[EXERCISE AIM] Beneath this line are the data; copy exactly the part of them that opens with the line containing "и~материя, поскольку она" and closes with the line containing "Оформленная материя или", and only that part.

[DATASET]
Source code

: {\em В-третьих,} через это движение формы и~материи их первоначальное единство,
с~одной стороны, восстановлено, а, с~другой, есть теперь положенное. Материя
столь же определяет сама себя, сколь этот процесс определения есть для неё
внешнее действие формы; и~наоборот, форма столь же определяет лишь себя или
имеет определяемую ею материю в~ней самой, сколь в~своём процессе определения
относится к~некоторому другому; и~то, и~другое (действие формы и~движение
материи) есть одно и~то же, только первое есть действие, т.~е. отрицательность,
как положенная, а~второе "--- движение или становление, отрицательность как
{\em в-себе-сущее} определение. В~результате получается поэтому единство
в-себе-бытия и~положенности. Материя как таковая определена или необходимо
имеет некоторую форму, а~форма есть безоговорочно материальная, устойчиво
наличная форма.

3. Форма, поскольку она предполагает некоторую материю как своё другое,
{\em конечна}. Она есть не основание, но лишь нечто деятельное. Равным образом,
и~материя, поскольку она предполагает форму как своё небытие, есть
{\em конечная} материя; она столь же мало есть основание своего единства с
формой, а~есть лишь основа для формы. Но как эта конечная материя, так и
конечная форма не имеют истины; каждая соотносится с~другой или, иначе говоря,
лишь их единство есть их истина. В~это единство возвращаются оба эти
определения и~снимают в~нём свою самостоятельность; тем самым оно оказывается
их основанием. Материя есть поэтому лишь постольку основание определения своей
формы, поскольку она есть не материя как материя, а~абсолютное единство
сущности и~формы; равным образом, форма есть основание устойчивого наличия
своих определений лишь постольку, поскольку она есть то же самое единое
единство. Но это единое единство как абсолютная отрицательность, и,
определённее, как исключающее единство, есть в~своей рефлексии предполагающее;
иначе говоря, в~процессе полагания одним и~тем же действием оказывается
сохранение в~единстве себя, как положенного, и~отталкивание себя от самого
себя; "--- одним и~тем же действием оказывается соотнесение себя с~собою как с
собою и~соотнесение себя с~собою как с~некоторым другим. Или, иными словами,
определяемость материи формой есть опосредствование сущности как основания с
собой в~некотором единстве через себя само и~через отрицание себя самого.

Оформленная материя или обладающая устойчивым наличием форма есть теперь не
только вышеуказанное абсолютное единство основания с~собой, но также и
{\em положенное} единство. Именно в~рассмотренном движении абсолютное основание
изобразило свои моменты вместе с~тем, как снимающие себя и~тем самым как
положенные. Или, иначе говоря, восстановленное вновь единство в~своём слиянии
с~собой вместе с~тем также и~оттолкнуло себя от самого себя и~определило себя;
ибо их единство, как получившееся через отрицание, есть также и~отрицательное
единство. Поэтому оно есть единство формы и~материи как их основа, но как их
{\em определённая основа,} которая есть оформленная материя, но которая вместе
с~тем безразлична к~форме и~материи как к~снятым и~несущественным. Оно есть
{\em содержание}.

[ANSWER BOX]
и~материя, поскольку она предполагает форму как своё небытие, есть
{\em конечная} материя; она столь же мало есть основание своего единства с
формой, а~есть лишь основа для формы. Но как эта конечная материя, так и
конечная форма не имеют истины; каждая соотносится с~другой или, иначе говоря,
лишь их единство есть их истина. В~это единство возвращаются оба эти
определения и~снимают в~нём свою самостоятельность; тем самым оно оказывается
их основанием. Материя есть поэтому лишь постольку основание определения своей
формы, поскольку она есть не материя как материя, а~абсолютное единство
сущности и~формы; равным образом, форма есть основание устойчивого наличия
своих определений лишь постольку, поскольку она есть то же самое единое
единство. Но это единое единство как абсолютная отрицательность, и,
определённее, как исключающее единство, есть в~своей рефлексии предполагающее;
иначе говоря, в~процессе полагания одним и~тем же действием оказывается
сохранение в~единстве себя, как положенного, и~отталкивание себя от самого
себя; "--- одним и~тем же действием оказывается соотнесение себя с~собою как с
собою и~соотнесение себя с~собою как с~некоторым другим. Или, иными словами,
определяемость материи формой есть опосредствование сущности как основания с
собой в~некотором единстве через себя само и~через отрицание себя самого.

Оформленная материя или обладающая устойчивым наличием форма есть теперь не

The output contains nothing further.